The verdict: Retaining Evans is not a high priority, but the team needs to keep him in mind as it waits to see how things shake out along its defensive front once the lockout ends. If Evans goes, the Niners probably would need to find a similar veteran free agent to take his place in the training-camp competition, so offering Evans a short-term deal at a reasonable price is something the team should, and probably will, consider.
QB Troy SmithWhy he should stay: Smith breathed some life into the San Francisco offense after jumping from No. 3 on the depth chart into the starting role in October, leading the 49ers to consecutive victories for the only time in 2010 and throwing for a career-high 356 yards to spark a close win against St. Louis. His mobility offers a dimension that many quarterbacks don't have.
Why he should go: Smith's weaknesses were exposed after a few games as the starter, and his inability to make plays in the pocket limit his game. With the 49ers looking to mold second-round draft pick Colin Kaepernick and win now with incumbent veteran Alex Smith, it is difficult to see where Troy Smith fits in with the team short term or long term.
The verdict: The 49ers did not tender Smith, a four-year veteran, before the lockout, signaling they have no intention to pursue his return to the team. The 49ers have relinquished his rights, making Smith an unrestricted free agent, and there really is no reason to bring him back to the roster considering the team's current situation at quarterback.
CB Will JamesWhy he should stay: The 49ers need another veteran in the mix at cornerback this summer, and James is a proven performer with 10 years of NFL experience, though he missed most of that 10th year last season with an ankle injury. James has 60 career NFL starts, including 14 with Detroit just two seasons ago.
Why he should go: The 49ers drafted two cornerbacks in April, including third-round pick Chris Culliver, and two rookies from last year also return at the position, meaning San Francisco has plenty of promising young talent to develop at the position. With James unlikely to beat out veteran Tarell Brown for the No. 3 CB role, the Niners would be spending money on an aging veteran whose role would appear minimized at best.
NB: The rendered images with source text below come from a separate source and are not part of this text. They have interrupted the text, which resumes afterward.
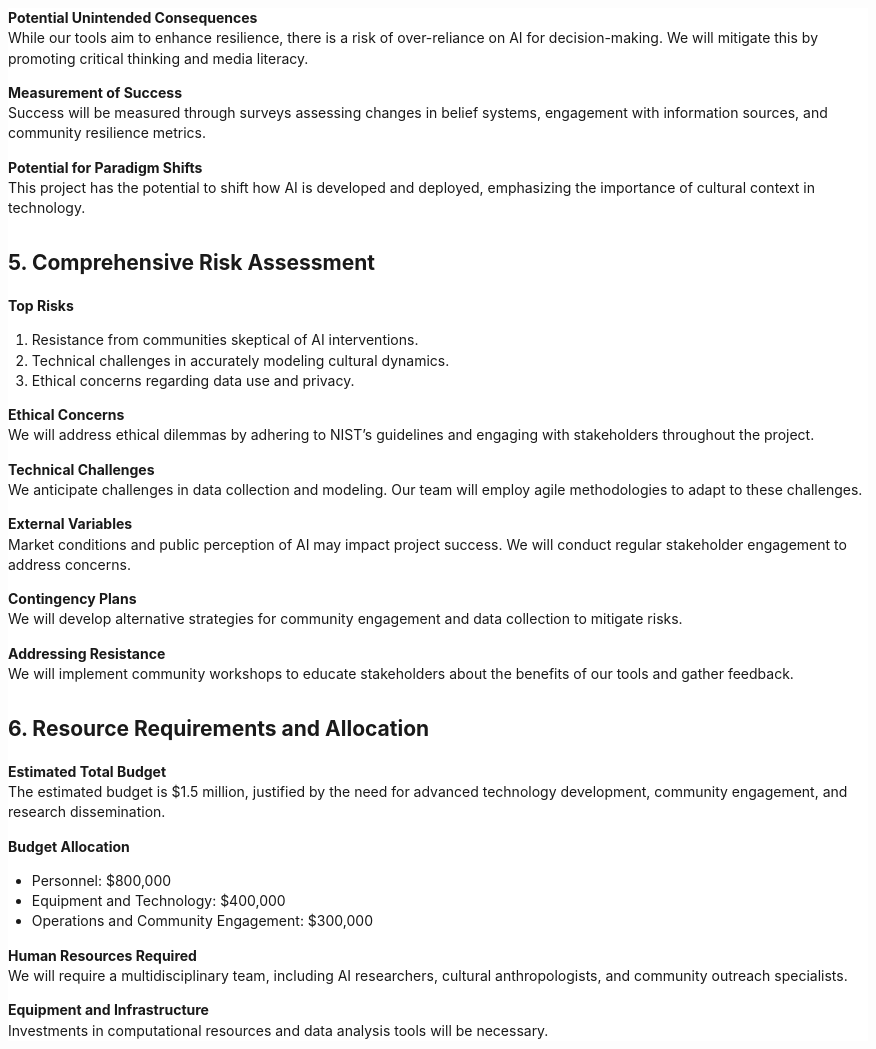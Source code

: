 **Potential Unintended Consequences**  
While our tools aim to enhance resilience, there is a risk of over-reliance on AI for decision-making. We will mitigate this by promoting critical thinking and media literacy.

**Measurement of Success**  
Success will be measured through surveys assessing changes in belief systems, engagement with information sources, and community resilience metrics.

**Potential for Paradigm Shifts**  
This project has the potential to shift how AI is developed and deployed, emphasizing the importance of cultural context in technology.

## 5. Comprehensive Risk Assessment

**Top Risks**  
1. Resistance from communities skeptical of AI interventions.
2. Technical challenges in accurately modeling cultural dynamics.
3. Ethical concerns regarding data use and privacy.

**Ethical Concerns**  
We will address ethical dilemmas by adhering to NIST’s guidelines and engaging with stakeholders throughout the project.

**Technical Challenges**  
We anticipate challenges in data collection and modeling. Our team will employ agile methodologies to adapt to these challenges.

**External Variables**  
Market conditions and public perception of AI may impact project success. We will conduct regular stakeholder engagement to address concerns.

**Contingency Plans**  
We will develop alternative strategies for community engagement and data collection to mitigate risks.

**Addressing Resistance**  
We will implement community workshops to educate stakeholders about the benefits of our tools and gather feedback.

## 6. Resource Requirements and Allocation

**Estimated Total Budget**  
The estimated budget is $1.5 million, justified by the need for advanced technology development, community engagement, and research dissemination.

**Budget Allocation**  
- Personnel: $800,000
- Equipment and Technology: $400,000
- Operations and Community Engagement: $300,000

**Human Resources Required**  
We will require a multidisciplinary team, including AI researchers, cultural anthropologists, and community outreach specialists.

**Equipment and Infrastructure**  
Investments in computational resources and data analysis tools will be necessary.

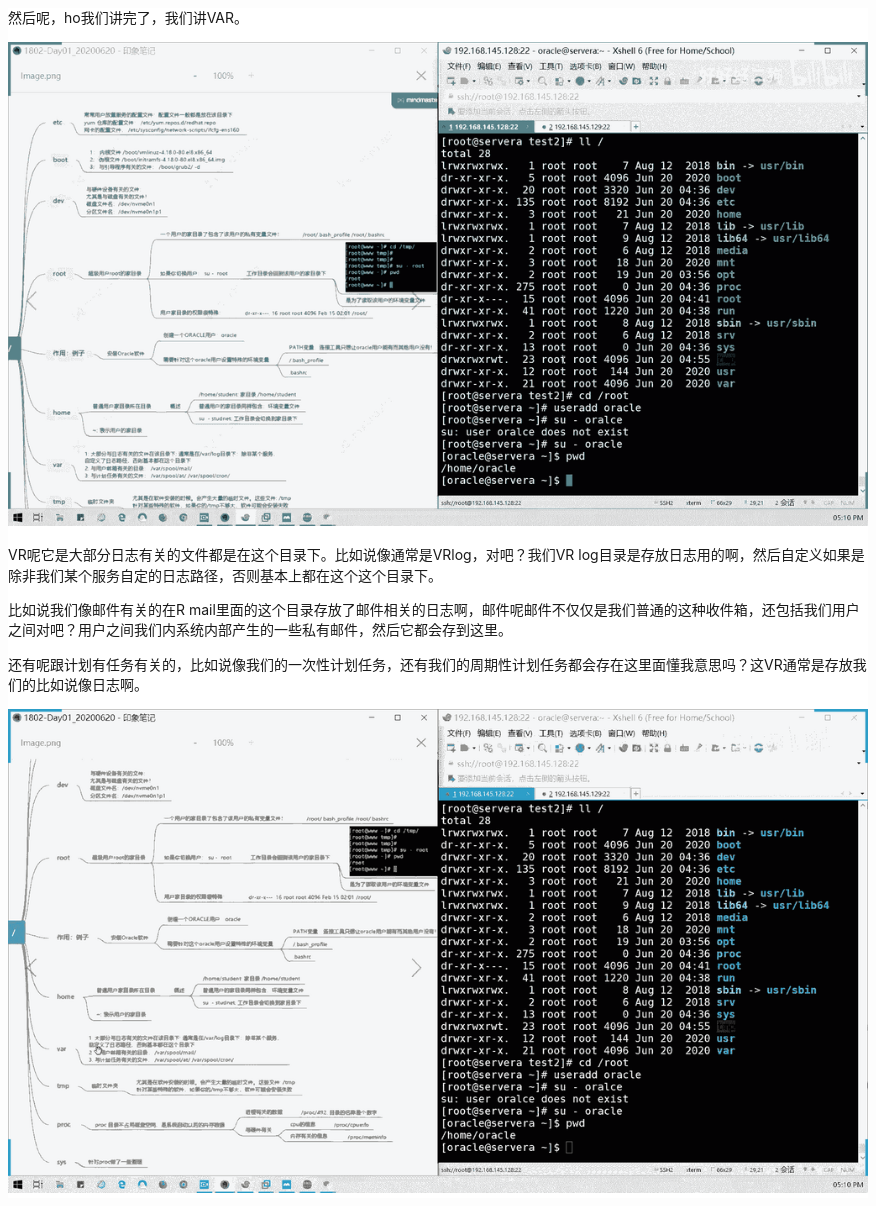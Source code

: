 然后呢，ho我们讲完了，我们讲VAR。

![](img/37214d03e2074c3f97481879ed98221e_140.png)

VR呢它是大部分日志有关的文件都是在这个目录下。比如说像通常是VRlog，对吧？我们VR log目录是存放日志用的啊，然后自定义如果是除非我们某个服务自定的日志路径，否则基本上都在这个这个目录下。

比如说我们像邮件有关的在R mail里面的这个目录存放了邮件相关的日志啊，邮件呢邮件不仅仅是我们普通的这种收件箱，还包括我们用户之间对吧？用户之间我们内系统内部产生的一些私有邮件，然后它都会存到这里。

还有呢跟计划有任务有关的，比如说像我们的一次性计划任务，还有我们的周期性计划任务都会存在这里面懂我意思吗？这VR通常是存放我们的比如说像日志啊。



![](img/37214d03e2074c3f97481879ed98221e_142.png)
The verdict: With the 49ers likely to pursue a veteran cornerback in free agency, whether starter Nate Clements remains with the team or not, there simply is no room for James, and not much need for him either, since the team can look toward other avenues to find depth at the position.
K Jeff ReedWhy he should stay: The nine-year veteran is a proven, experienced and productive specialist who has made big kicks in big games and has two Super Bowl rings to his credit. After being released by Pittsburgh last November and joining the 49ers two weeks later to replace injured Joe Nedney, Reed performed admirably, scoring 36 points and making 9 of 10 field-goal attempts, including four in a Week 14 victory over Seattle. At 32, Reed is also six years younger than Nedney.
Why he should go: The 49ers already have a proven veteran performer in Nedney, who has made at least 80 percent of his field-goal attempts in eight consecutive seasons. The Niners owe Nedney $1.87 million this season in the final year of his contract with the team, and Reed probably would be looking for a similar deal on the open market. The 49ers also have a young prospect, strong-legged Fabrizio Scaccia, on the roster whom they can consider grooming behind Nedney.
The verdict: There has not been a lot of talk amongst the 49ers about Reed returning to the team, but there are several reasons the Niners should give that prospect some consideration, particularly the fact that Nedney has finished the last two seasons on injured reserve and he appears to be losing distance on his kickoffs. But it's not like Nedney is on his last legs, so to speak, and he has a strong portfolio with the team, so it doesn't make much since for the 49ers to bring both proven veterans to training camp.